The key to this project was to do the maximum possible in fundable chunks, getting the new uses running as soon as the place could be safely used – rather than waiting years to accrue the money to do a total refurbishment. There’s a lot of ‘meanwhile use’ thinking, involving clever use of cheap materials such as rebar-and-plywood shelving, scaffolding structures, and the repurposing of existing church furniture where allowable. Two large heavy communion tables from former side chapels have been given wheels and now serve as counters in the food bank for instance. And the rather nice tables and chairs in the café area were donated from the staff restaurant of the local Debenhams department store when it closed down. The key to making everything work, says architect Darren Bray, was one costly item: the floor. This is a zonally heated, polished-concrete floor powered by air-source heat pumps (there is a gas-boiler back-up for extremely cold conditions). At a stroke this transformed the look and feel of the interior: it became a pleasant place, good for just about any activity. Salvageable portions of the previous 1950s parquet floor were sold to help the funding (some remains in ancillary spaces). And when metal thieves started removing the leadwork from the side-aisle roofs, the church promptly sold the remaining leadwork (it’s not visible from the streets) to help fund new non-valuable roof coverings. Metal thieves also tried to make off with the Arts and Crafts brasswork of the lectern and communion rails inside but were caught in the act and fled, so that survives – albeit somewhat damaged.

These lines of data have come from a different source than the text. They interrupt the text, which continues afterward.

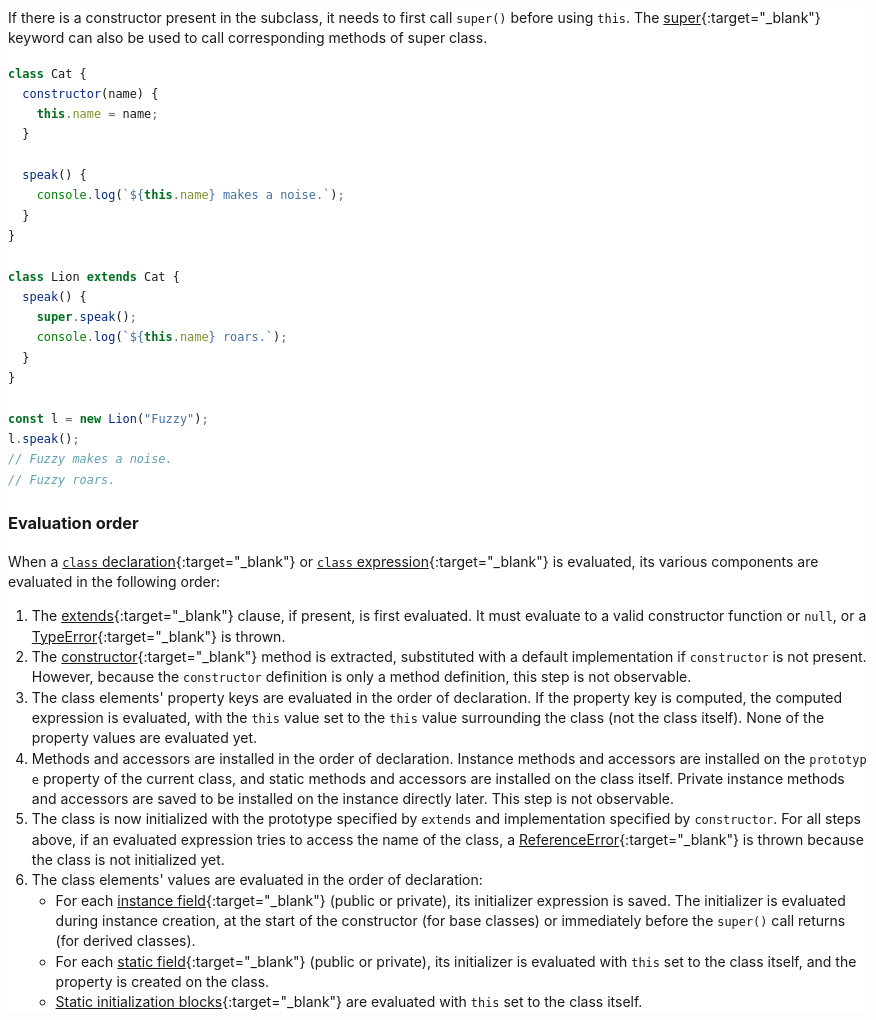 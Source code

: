 If there is a constructor present in the subclass, it needs to first call `super()` before using `this`. The [super](https://developer.mozilla.org/en-US/docs/Web/JavaScript/Reference/Operators/super){:target="_blank"} keyword can also be used to call corresponding methods of super class.

```js
class Cat {
  constructor(name) {
    this.name = name;
  }

  speak() {
    console.log(`${this.name} makes a noise.`);
  }
}

class Lion extends Cat {
  speak() {
    super.speak();
    console.log(`${this.name} roars.`);
  }
}

const l = new Lion("Fuzzy");
l.speak();
// Fuzzy makes a noise.
// Fuzzy roars.
```

### Evaluation order

When a [`class` declaration](https://developer.mozilla.org/en-US/docs/Web/JavaScript/Reference/Statements/class){:target="_blank"} or [`class` expression](https://developer.mozilla.org/en-US/docs/Web/JavaScript/Reference/Operators/class){:target="_blank"} is evaluated, its various components are evaluated in the following order:

1. The [extends](https://developer.mozilla.org/en-US/docs/Web/JavaScript/Reference/Classes/extends){:target="_blank"} clause, if present, is first evaluated. It must evaluate to a valid constructor function or `null`, or a [TypeError](https://developer.mozilla.org/en-US/docs/Web/JavaScript/Reference/Global_Objects/TypeError){:target="_blank"} is thrown.
2. The [constructor](https://developer.mozilla.org/en-US/docs/Web/JavaScript/Reference/Classes/constructor){:target="_blank"} method is extracted, substituted with a default implementation if `constructor` is not present. However, because the `constructor` definition is only a method definition, this step is not observable.
3. The class elements' property keys are evaluated in the order of declaration. If the property key is computed, the computed expression is evaluated, with the `this` value set to the `this` value surrounding the class (not the class itself). None of the property values are evaluated yet.
4. Methods and accessors are installed in the order of declaration. Instance methods and accessors are installed on the `prototype` property of the current class, and static methods and accessors are installed on the class itself. Private instance methods and accessors are saved to be installed on the instance directly later. This step is not observable.
5. The class is now initialized with the prototype specified by `extends` and implementation specified by `constructor`. For all steps above, if an evaluated expression tries to access the name of the class, a [ReferenceError](https://developer.mozilla.org/en-US/docs/Web/JavaScript/Reference/Global_Objects/ReferenceError){:target="_blank"} is thrown because the class is not initialized yet.
6. The class elements' values are evaluated in the order of declaration:
   - For each [instance field](https://developer.mozilla.org/en-US/docs/Web/JavaScript/Reference/Classes/Public_class_fields){:target="_blank"} (public or private), its initializer expression is saved. The initializer is evaluated during instance creation, at the start of the constructor (for base classes) or immediately before the `super()` call returns (for derived classes).
   - For each [static field](https://developer.mozilla.org/en-US/docs/Web/JavaScript/Reference/Classes/static){:target="_blank"} (public or private), its initializer is evaluated with `this` set to the class itself, and the property is created on the class.
   - [Static initialization blocks](https://developer.mozilla.org/en-US/docs/Web/JavaScript/Reference/Classes/Static_initialization_blocks){:target="_blank"} are evaluated with `this` set to the class itself. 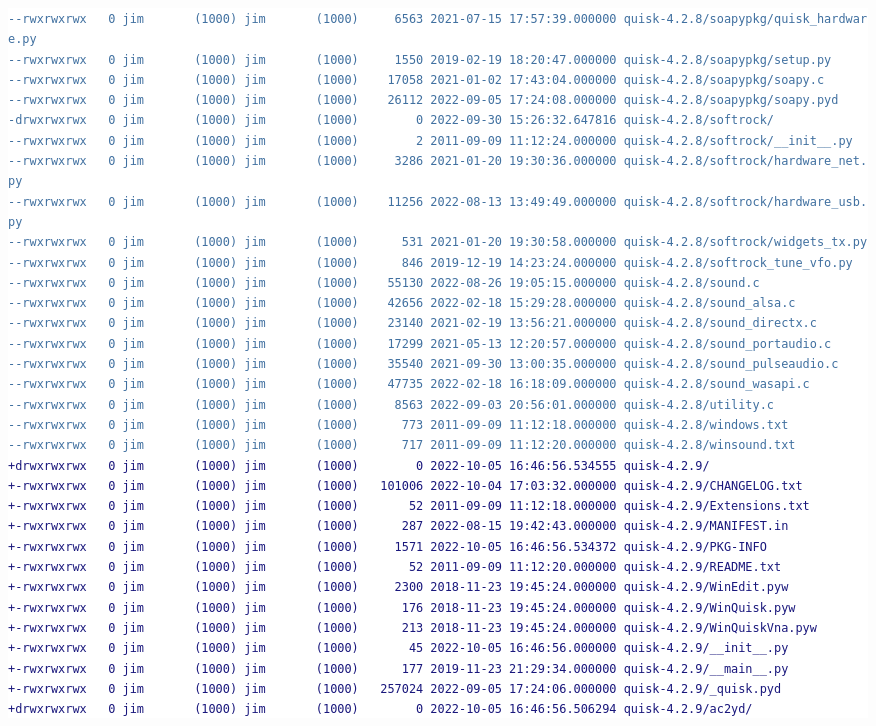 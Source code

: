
 ```diff
--rwxrwxrwx   0 jim       (1000) jim       (1000)     6563 2021-07-15 17:57:39.000000 quisk-4.2.8/soapypkg/quisk_hardware.py
--rwxrwxrwx   0 jim       (1000) jim       (1000)     1550 2019-02-19 18:20:47.000000 quisk-4.2.8/soapypkg/setup.py
--rwxrwxrwx   0 jim       (1000) jim       (1000)    17058 2021-01-02 17:43:04.000000 quisk-4.2.8/soapypkg/soapy.c
--rwxrwxrwx   0 jim       (1000) jim       (1000)    26112 2022-09-05 17:24:08.000000 quisk-4.2.8/soapypkg/soapy.pyd
-drwxrwxrwx   0 jim       (1000) jim       (1000)        0 2022-09-30 15:26:32.647816 quisk-4.2.8/softrock/
--rwxrwxrwx   0 jim       (1000) jim       (1000)        2 2011-09-09 11:12:24.000000 quisk-4.2.8/softrock/__init__.py
--rwxrwxrwx   0 jim       (1000) jim       (1000)     3286 2021-01-20 19:30:36.000000 quisk-4.2.8/softrock/hardware_net.py
--rwxrwxrwx   0 jim       (1000) jim       (1000)    11256 2022-08-13 13:49:49.000000 quisk-4.2.8/softrock/hardware_usb.py
--rwxrwxrwx   0 jim       (1000) jim       (1000)      531 2021-01-20 19:30:58.000000 quisk-4.2.8/softrock/widgets_tx.py
--rwxrwxrwx   0 jim       (1000) jim       (1000)      846 2019-12-19 14:23:24.000000 quisk-4.2.8/softrock_tune_vfo.py
--rwxrwxrwx   0 jim       (1000) jim       (1000)    55130 2022-08-26 19:05:15.000000 quisk-4.2.8/sound.c
--rwxrwxrwx   0 jim       (1000) jim       (1000)    42656 2022-02-18 15:29:28.000000 quisk-4.2.8/sound_alsa.c
--rwxrwxrwx   0 jim       (1000) jim       (1000)    23140 2021-02-19 13:56:21.000000 quisk-4.2.8/sound_directx.c
--rwxrwxrwx   0 jim       (1000) jim       (1000)    17299 2021-05-13 12:20:57.000000 quisk-4.2.8/sound_portaudio.c
--rwxrwxrwx   0 jim       (1000) jim       (1000)    35540 2021-09-30 13:00:35.000000 quisk-4.2.8/sound_pulseaudio.c
--rwxrwxrwx   0 jim       (1000) jim       (1000)    47735 2022-02-18 16:18:09.000000 quisk-4.2.8/sound_wasapi.c
--rwxrwxrwx   0 jim       (1000) jim       (1000)     8563 2022-09-03 20:56:01.000000 quisk-4.2.8/utility.c
--rwxrwxrwx   0 jim       (1000) jim       (1000)      773 2011-09-09 11:12:18.000000 quisk-4.2.8/windows.txt
--rwxrwxrwx   0 jim       (1000) jim       (1000)      717 2011-09-09 11:12:20.000000 quisk-4.2.8/winsound.txt
+drwxrwxrwx   0 jim       (1000) jim       (1000)        0 2022-10-05 16:46:56.534555 quisk-4.2.9/
+-rwxrwxrwx   0 jim       (1000) jim       (1000)   101006 2022-10-04 17:03:32.000000 quisk-4.2.9/CHANGELOG.txt
+-rwxrwxrwx   0 jim       (1000) jim       (1000)       52 2011-09-09 11:12:18.000000 quisk-4.2.9/Extensions.txt
+-rwxrwxrwx   0 jim       (1000) jim       (1000)      287 2022-08-15 19:42:43.000000 quisk-4.2.9/MANIFEST.in
+-rwxrwxrwx   0 jim       (1000) jim       (1000)     1571 2022-10-05 16:46:56.534372 quisk-4.2.9/PKG-INFO
+-rwxrwxrwx   0 jim       (1000) jim       (1000)       52 2011-09-09 11:12:20.000000 quisk-4.2.9/README.txt
+-rwxrwxrwx   0 jim       (1000) jim       (1000)     2300 2018-11-23 19:45:24.000000 quisk-4.2.9/WinEdit.pyw
+-rwxrwxrwx   0 jim       (1000) jim       (1000)      176 2018-11-23 19:45:24.000000 quisk-4.2.9/WinQuisk.pyw
+-rwxrwxrwx   0 jim       (1000) jim       (1000)      213 2018-11-23 19:45:24.000000 quisk-4.2.9/WinQuiskVna.pyw
+-rwxrwxrwx   0 jim       (1000) jim       (1000)       45 2022-10-05 16:46:56.000000 quisk-4.2.9/__init__.py
+-rwxrwxrwx   0 jim       (1000) jim       (1000)      177 2019-11-23 21:29:34.000000 quisk-4.2.9/__main__.py
+-rwxrwxrwx   0 jim       (1000) jim       (1000)   257024 2022-09-05 17:24:06.000000 quisk-4.2.9/_quisk.pyd
+drwxrwxrwx   0 jim       (1000) jim       (1000)        0 2022-10-05 16:46:56.506294 quisk-4.2.9/ac2yd/
``` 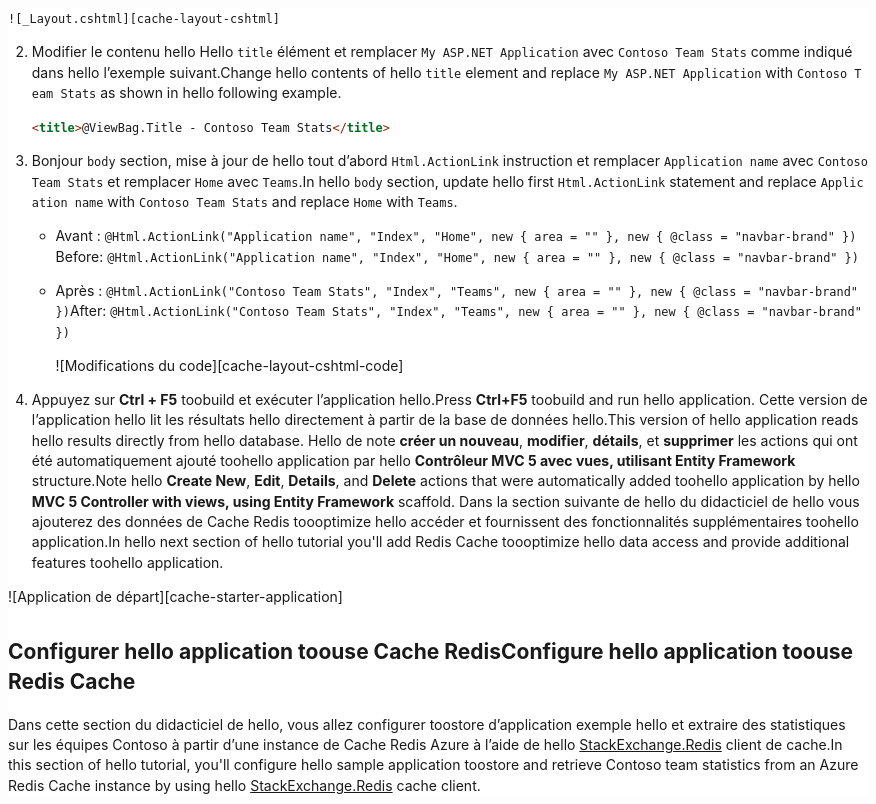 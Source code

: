     ![_Layout.cshtml][cache-layout-cshtml]
2. <span data-ttu-id="101d2-203">Modifier le contenu hello Hello `title` élément et remplacer `My ASP.NET Application` avec `Contoso Team Stats` comme indiqué dans hello l’exemple suivant.</span><span class="sxs-lookup"><span data-stu-id="101d2-203">Change hello contents of hello `title` element and replace `My ASP.NET Application` with `Contoso Team Stats` as shown in hello following example.</span></span>

    ```html
    <title>@ViewBag.Title - Contoso Team Stats</title>
    ```


1. <span data-ttu-id="101d2-204">Bonjour `body` section, mise à jour de hello tout d’abord `Html.ActionLink` instruction et remplacer `Application name` avec `Contoso Team Stats` et remplacer `Home` avec `Teams`.</span><span class="sxs-lookup"><span data-stu-id="101d2-204">In hello `body` section, update hello first `Html.ActionLink` statement and replace `Application name` with `Contoso Team Stats` and replace `Home` with `Teams`.</span></span>
   
   * <span data-ttu-id="101d2-205">Avant : `@Html.ActionLink("Application name", "Index", "Home", new { area = "" }, new { @class = "navbar-brand" })`</span><span class="sxs-lookup"><span data-stu-id="101d2-205">Before: `@Html.ActionLink("Application name", "Index", "Home", new { area = "" }, new { @class = "navbar-brand" })`</span></span>
   * <span data-ttu-id="101d2-206">Après : `@Html.ActionLink("Contoso Team Stats", "Index", "Teams", new { area = "" }, new { @class = "navbar-brand" })`</span><span class="sxs-lookup"><span data-stu-id="101d2-206">After: `@Html.ActionLink("Contoso Team Stats", "Index", "Teams", new { area = "" }, new { @class = "navbar-brand" })`</span></span>
     
     ![Modifications du code][cache-layout-cshtml-code]
2. <span data-ttu-id="101d2-208">Appuyez sur **Ctrl + F5** toobuild et exécuter l’application hello.</span><span class="sxs-lookup"><span data-stu-id="101d2-208">Press **Ctrl+F5** toobuild and run hello application.</span></span> <span data-ttu-id="101d2-209">Cette version de l’application hello lit les résultats hello directement à partir de la base de données hello.</span><span class="sxs-lookup"><span data-stu-id="101d2-209">This version of hello application reads hello results directly from hello database.</span></span> <span data-ttu-id="101d2-210">Hello de note **créer un nouveau**, **modifier**, **détails**, et **supprimer** les actions qui ont été automatiquement ajouté toohello application par hello **Contrôleur MVC 5 avec vues, utilisant Entity Framework** structure.</span><span class="sxs-lookup"><span data-stu-id="101d2-210">Note hello **Create New**, **Edit**, **Details**, and **Delete** actions that were automatically added toohello application by hello **MVC 5 Controller with views, using Entity Framework** scaffold.</span></span> <span data-ttu-id="101d2-211">Dans la section suivante de hello du didacticiel de hello vous ajouterez des données de Cache Redis toooptimize hello accéder et fournissent des fonctionnalités supplémentaires toohello application.</span><span class="sxs-lookup"><span data-stu-id="101d2-211">In hello next section of hello tutorial you'll add Redis Cache toooptimize hello data access and provide additional features toohello application.</span></span>

![Application de départ][cache-starter-application]

## <a name="configure-hello-application-toouse-redis-cache"></a><span data-ttu-id="101d2-213">Configurer hello application toouse Cache Redis</span><span class="sxs-lookup"><span data-stu-id="101d2-213">Configure hello application toouse Redis Cache</span></span>
<span data-ttu-id="101d2-214">Dans cette section du didacticiel de hello, vous allez configurer toostore d’application exemple hello et extraire des statistiques sur les équipes Contoso à partir d’une instance de Cache Redis Azure à l’aide de hello [StackExchange.Redis](https://github.com/StackExchange/StackExchange.Redis) client de cache.</span><span class="sxs-lookup"><span data-stu-id="101d2-214">In this section of hello tutorial, you'll configure hello sample application toostore and retrieve Contoso team statistics from an Azure Redis Cache instance by using hello [StackExchange.Redis](https://github.com/StackExchange/StackExchange.Redis) cache client.</span></span>
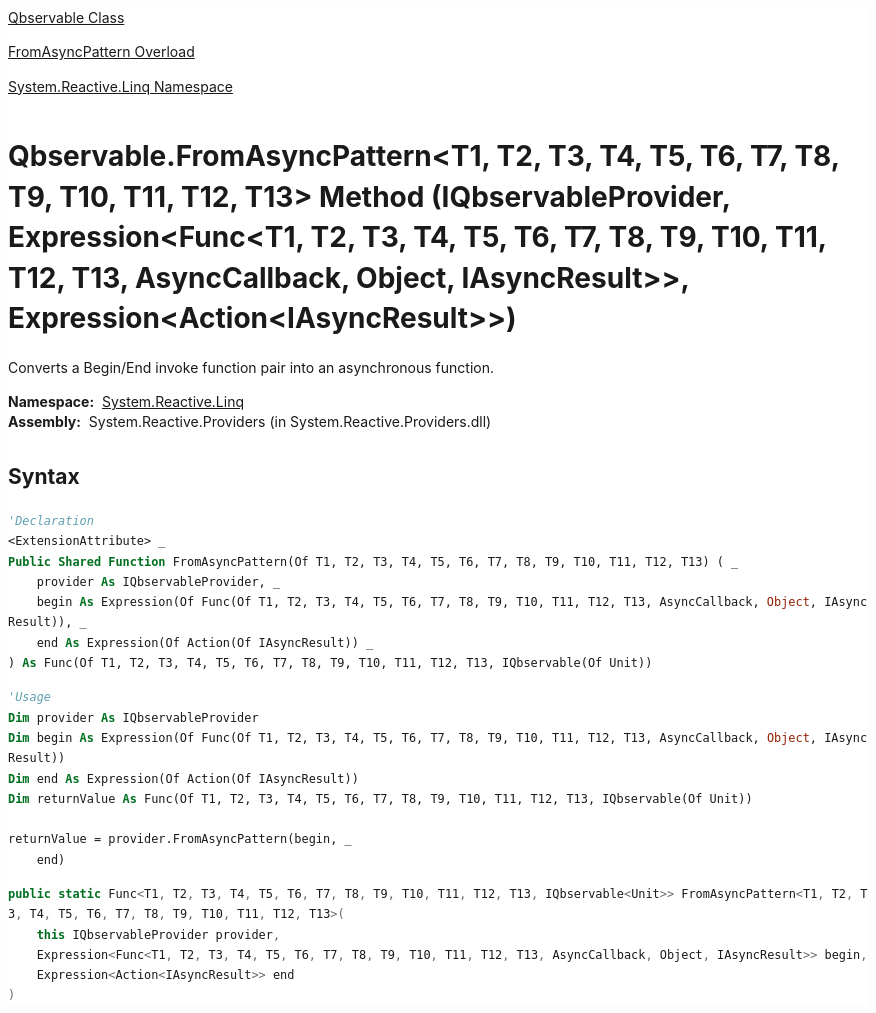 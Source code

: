 [Qbservable Class](Qbservable/Qbservable)

[FromAsyncPattern Overload](FromAsyncPattern/Qbservable.FromAsyncPattern)

[System.Reactive.Linq Namespace](System.Reactive.Linq/System.Reactive.Linq)









# Qbservable.FromAsyncPattern\<T1, T2, T3, T4, T5, T6, T7, T8, T9, T10, T11, T12, T13\> Method (IQbservableProvider, Expression\<Func\<T1, T2, T3, T4, T5, T6, T7, T8, T9, T10, T11, T12, T13, AsyncCallback, Object, IAsyncResult\>\>, Expression\<Action\<IAsyncResult\>\>)

Converts a Begin/End invoke function pair into an asynchronous function.

**Namespace:**  [System.Reactive.Linq](System.Reactive.Linq/System.Reactive.Linq)  
**Assembly:**  System.Reactive.Providers (in System.Reactive.Providers.dll)

## Syntax

```vb
'Declaration
<ExtensionAttribute> _
Public Shared Function FromAsyncPattern(Of T1, T2, T3, T4, T5, T6, T7, T8, T9, T10, T11, T12, T13) ( _
    provider As IQbservableProvider, _
    begin As Expression(Of Func(Of T1, T2, T3, T4, T5, T6, T7, T8, T9, T10, T11, T12, T13, AsyncCallback, Object, IAsyncResult)), _
    end As Expression(Of Action(Of IAsyncResult)) _
) As Func(Of T1, T2, T3, T4, T5, T6, T7, T8, T9, T10, T11, T12, T13, IQbservable(Of Unit))
```

```vb
'Usage
Dim provider As IQbservableProvider
Dim begin As Expression(Of Func(Of T1, T2, T3, T4, T5, T6, T7, T8, T9, T10, T11, T12, T13, AsyncCallback, Object, IAsyncResult))
Dim end As Expression(Of Action(Of IAsyncResult))
Dim returnValue As Func(Of T1, T2, T3, T4, T5, T6, T7, T8, T9, T10, T11, T12, T13, IQbservable(Of Unit))

returnValue = provider.FromAsyncPattern(begin, _
    end)
```

```csharp
public static Func<T1, T2, T3, T4, T5, T6, T7, T8, T9, T10, T11, T12, T13, IQbservable<Unit>> FromAsyncPattern<T1, T2, T3, T4, T5, T6, T7, T8, T9, T10, T11, T12, T13>(
    this IQbservableProvider provider,
    Expression<Func<T1, T2, T3, T4, T5, T6, T7, T8, T9, T10, T11, T12, T13, AsyncCallback, Object, IAsyncResult>> begin,
    Expression<Action<IAsyncResult>> end
)
```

The diocese, advised by both the Victorian Society and Twentieth Century Society, insisted on keeping those fittings along with the stone pulpit and some good stained glass but pretty much everything else could be changed if need be, and was.
What’s notable is how the original layout of the church lends itself to the new function. The nave is wide, as are the arches to the aisles, while there are usefully-sized spaces to either side of the chancel. The arch into one of these now has a birch-ply partition and sliding door to make it a more private space for Sunday schools and meetings, though still with glazing. Glazing is also important at the front where a new, less forbidding door has been fitted along with a gentle pavement-access ramp. The entrance lobby now has several new toilets, essential for any building with a programme of events. The main central space flanked by the new activity zones, one per bay (two bays for the soft play) is roomy enough to take on something of a bazaar feel.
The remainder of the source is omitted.